Task input START

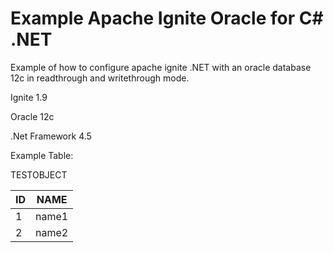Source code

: # Example Apache Ignite Oracle for C# .NET
Example of how to configure apache ignite .NET with an oracle database 12c in readthrough and writethrough mode.


Ignite 1.9

Oracle 12c

.Net Framework 4.5

Example Table:

TESTOBJECT

| ID | NAME  |
|----|-------|
| 1  | name1 |
| 2  | name2 |
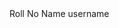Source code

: 
<!--    Just add this component under table tag -->
<tr>
        <td>Roll No</td>
        <td>Name</td>
        <td>username</td>
</tr>

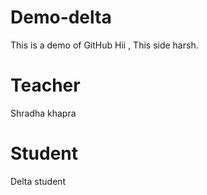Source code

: # Demo-delta
This is a demo of GitHub
Hii , This side harsh.

# Teacher
Shradha khapra

# Student
Delta student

Task input END

Task goal: The preceding entries should be duplicated word for word; no picture belongs in the copy.

Response to the task:
Source code

: # Example Apache Ignite Oracle for C# .NET
Example of how to configure apache ignite .NET with an oracle database 12c in readthrough and writethrough mode.


Ignite 1.9

Oracle 12c

.Net Framework 4.5

Example Table:

TESTOBJECT

| ID | NAME  |
|----|-------|
| 1  | name1 |
| 2  | name2 |
Source code

: 
<!--    Just add this component under table tag -->
<tr>
        <td>Roll No</td>
        <td>Name</td>
        <td>username</td>
</tr>

Source code

: # Demo-delta
This is a demo of GitHub
Hii , This side harsh.

# Teacher
Shradha khapra

# Student
Delta student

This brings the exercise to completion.